In C, there are six kinds of tokens: keywords, identifiers, operators, punctuators, constants, and string constants.

In C#, there seven kinds of tokens: keywords, identifiers, operators/punctuators, integer-literals, real-literals, character-literals, string-literals.


The characters allowed in C programs are every printing ASCII characters (except `) plus white space

  • Lower case letters: abcdefghijklmnopqrstuvwxyz.
  • Digits: 0123456789.
  • Other characters (in ASCII order): !"$%&'()*+,-./:;<=>?@[\]^_.
  • Whitespace (in ASCII order):
    • Tab = \t = 9 = x9 = HT= Horizontal Tab
    • New Line = NL = \n = 10 = xA = LF = Line Feed = EOL = End Of Line
    • Vertical Tab = VT = \v = 11 = xB
    • Form Feed = FF = \f = 12 = xC = NP = New Page
    • Carriage Return = CR = \r = 13 = xD
    • Space =   = 32 = x20

The Cs are free-form. All white space is equivalent. EG: 2+2 is the same as 2 + 2. However care should be taken in writing human readable code through the proper use of white space.

The Cs are case sensitive! EG: x=3; X=4;.

Some characters have different meaning depending on context.
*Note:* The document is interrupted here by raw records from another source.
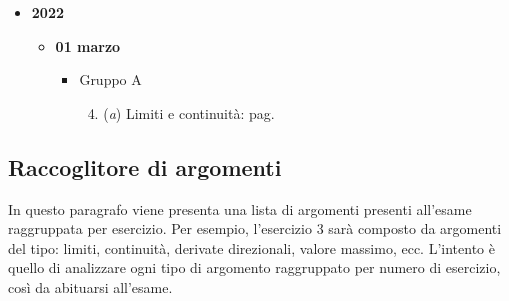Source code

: \documentclass[a4paper]{article}
\begin{document}
\begin{itemize}
		\item \textbf{2022}
		\begin{itemize}
			\item \textbf{01 marzo}
			\begin{itemize}
				\item Gruppo A
				\begin{enumerate}[label*=Ex. \arabic*), leftmargin = 4em]
					\setcounter{enumi}{3}
					\item (\emph{a}) Limiti e continuità: pag.~\hyperlink{
						exam: esame 01 marzo 2022 - Gruppo A - 4 esercizio (a)
					}{
					}
				\end{enumerate}
			\end{itemize}
		\end{itemize}
	\end{itemize}

	\newpage

	\subsection{Raccoglitore di argomenti}

	In questo paragrafo viene presenta una lista di argomenti presenti all'esame raggruppata per esercizio. Per esempio, l'esercizio 3 sarà composto da argomenti del tipo: limiti, continuità, derivate direzionali, valore massimo, ecc. L'intento è quello di analizzare ogni tipo di argomento raggruppato per numero di esercizio, così da abituarsi all'esame.
\end{document}
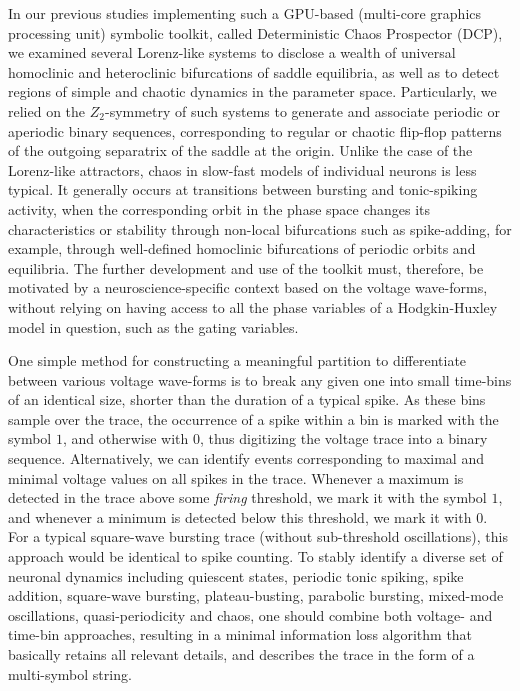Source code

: \documentclass{ws-book9x6}
\begin{document}
In our previous studies implementing such a GPU-based (multi-core graphics processing unit)  symbolic toolkit, called Deterministic Chaos Prospector (DCP), we examined several  Lorenz-like systems \citep{pusuluri2017, pusuluri2018} to disclose a wealth of universal homoclinic and heteroclinic bifurcations of saddle equilibria, as well as to detect regions of simple and chaotic dynamics in the parameter space. Particularly, we relied on the $Z_2$-symmetry of such systems to generate and associate periodic or aperiodic binary sequences, corresponding to regular or chaotic flip-flop patterns of the  outgoing separatrix of the saddle at the origin. Unlike the case of the Lorenz-like attractors, chaos in slow-fast models of individual neurons is less typical. It generally occurs at transitions between bursting and tonic-spiking activity, when the corresponding orbit in the phase space changes its characteristics or stability through non-local bifurcations such as spike-adding, for example, through well-defined homoclinic bifurcations of periodic orbits and equilibria. The further development and use of the toolkit must, therefore, be motivated by a neuroscience-specific context based on the voltage wave-forms, without relying on having access to all the phase variables of a Hodgkin-Huxley model in question, such as the gating variables.     

One simple method for constructing a meaningful partition to differentiate between various voltage wave-forms is to break any given one into small time-bins of an identical size, shorter than the duration of a typical spike. As these bins sample over the trace, the occurrence of a spike within a bin is marked with the symbol $1$, and otherwise with $0$, thus digitizing the voltage trace into a binary sequence. Alternatively, we can identify events corresponding to maximal and minimal voltage values on all spikes in the trace. Whenever a maximum is detected in the trace above some {\em firing} threshold, we mark it with the symbol $1$, and whenever a minimum is detected below this threshold, we mark it with $0$. For a typical square-wave bursting trace (without sub-threshold oscillations), this approach would be identical to spike counting.  To stably identify a diverse set of neuronal dynamics including quiescent states, periodic tonic spiking, spike addition, square-wave bursting, plateau-busting, parabolic bursting, mixed-mode oscillations, quasi-periodicity and chaos, one should combine both voltage- and time-bin approaches, resulting in a minimal information loss algorithm that basically retains all relevant details, and describes the trace in the form of a multi-symbol string. 
\end{document}
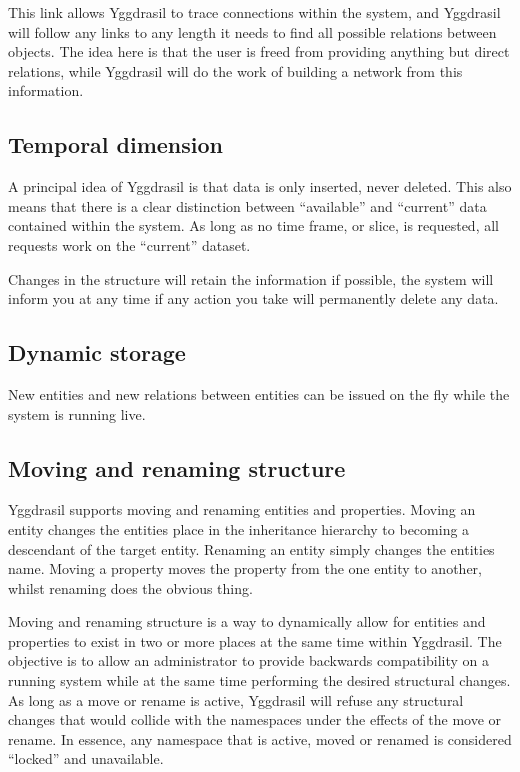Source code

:\documentclass[english,a4paper]{article}
\begin{document}
This link allows Yggdrasil to trace connections within the system, and
Yggdrasil will follow any links to any length it needs to find all
possible relations between objects.  The idea here is that the user is
freed from providing anything but direct relations, while Yggdrasil
will do the work of building a network from this information.

\subsection{Temporal dimension}

A principal idea of Yggdrasil is that data is only inserted, never
deleted.  This also means that there is a clear distinction between
``available'' and ``current'' data contained within the system.
As long as no time frame, or slice, is requested, all requests work on
the ``current'' dataset. 


Changes in the structure will retain the information if possible, the
system will inform you at any time if any action you take will
permanently delete any data.

\subsection{Dynamic storage}

New entities and new relations between entities can be issued on the
fly while the system is running live.  

\subsection{Moving and renaming structure}

Yggdrasil supports moving and renaming entities and properties.
Moving an entity changes the entities place in the inheritance
hierarchy to becoming a descendant of the target entity.  Renaming an
entity simply changes the entities name.  Moving a property moves the
property from the one entity to another, whilst renaming does the
obvious thing.

Moving and renaming structure is a way to dynamically allow for
entities and properties to exist in two or more places at the same
time within Yggdrasil.  The objective is to allow an administrator to
provide backwards compatibility on a running system while at the same
time performing the desired structural changes.  As long as a move or
rename is active, Yggdrasil will refuse any structural changes that
would collide with the namespaces under the effects of the move or
rename.  In essence, any namespace that is active, moved or renamed is
considered ``locked'' and unavailable.
\end{document}
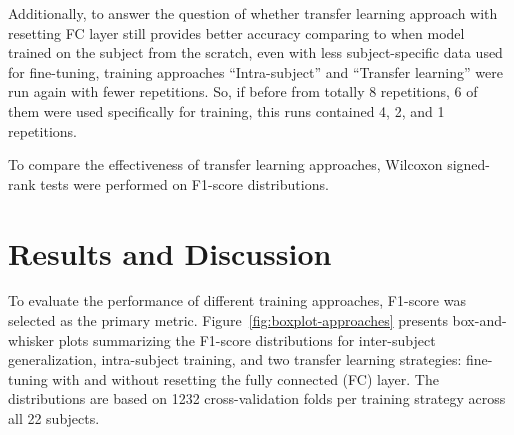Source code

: Additionally, to answer the question of whether transfer learning approach with resetting FC layer still provides better accuracy comparing to when model trained on the subject from the scratch, even with less subject-specific data used for fine-tuning, training approaches ``Intra-subject'' and ``Transfer learning'' were run again with fewer repetitions. So, if before from totally 8 repetitions, 6 of them were used specifically for training, this runs contained 4, 2, and 1 repetitions.

To compare the effectiveness of transfer learning approaches, Wilcoxon signed-rank tests were performed on F1-score distributions.

\section{Results and Discussion}

To evaluate the performance of different training approaches, F1-score was selected as the primary metric. Figure~\ref{fig:boxplot-approaches} presents box-and-whisker plots summarizing the F1-score distributions for inter-subject generalization, intra-subject training, and two transfer learning strategies: fine-tuning with and without resetting the fully connected (FC) layer. The distributions are based on 1232 cross-validation folds per training strategy across all 22 subjects.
EG: For x = y % 3, the % symbol is an operator called modulus which return the integer remainder, but for printf("%d",a);, the % symbol means substitute with a.

Comments are converted into non-tokens and are treated as white space.

// Single-line comment
   Multi-line or delimited comment
   Introduced with C++ and C99

Identifiers give unique names to objects in a program.

  • The first character of must be a letter (a-z or A- Z) or an underscore (_).
  • The other characters can be letters, underscores, or numbers (0-9).
  • Identifiers must not be a reserved word.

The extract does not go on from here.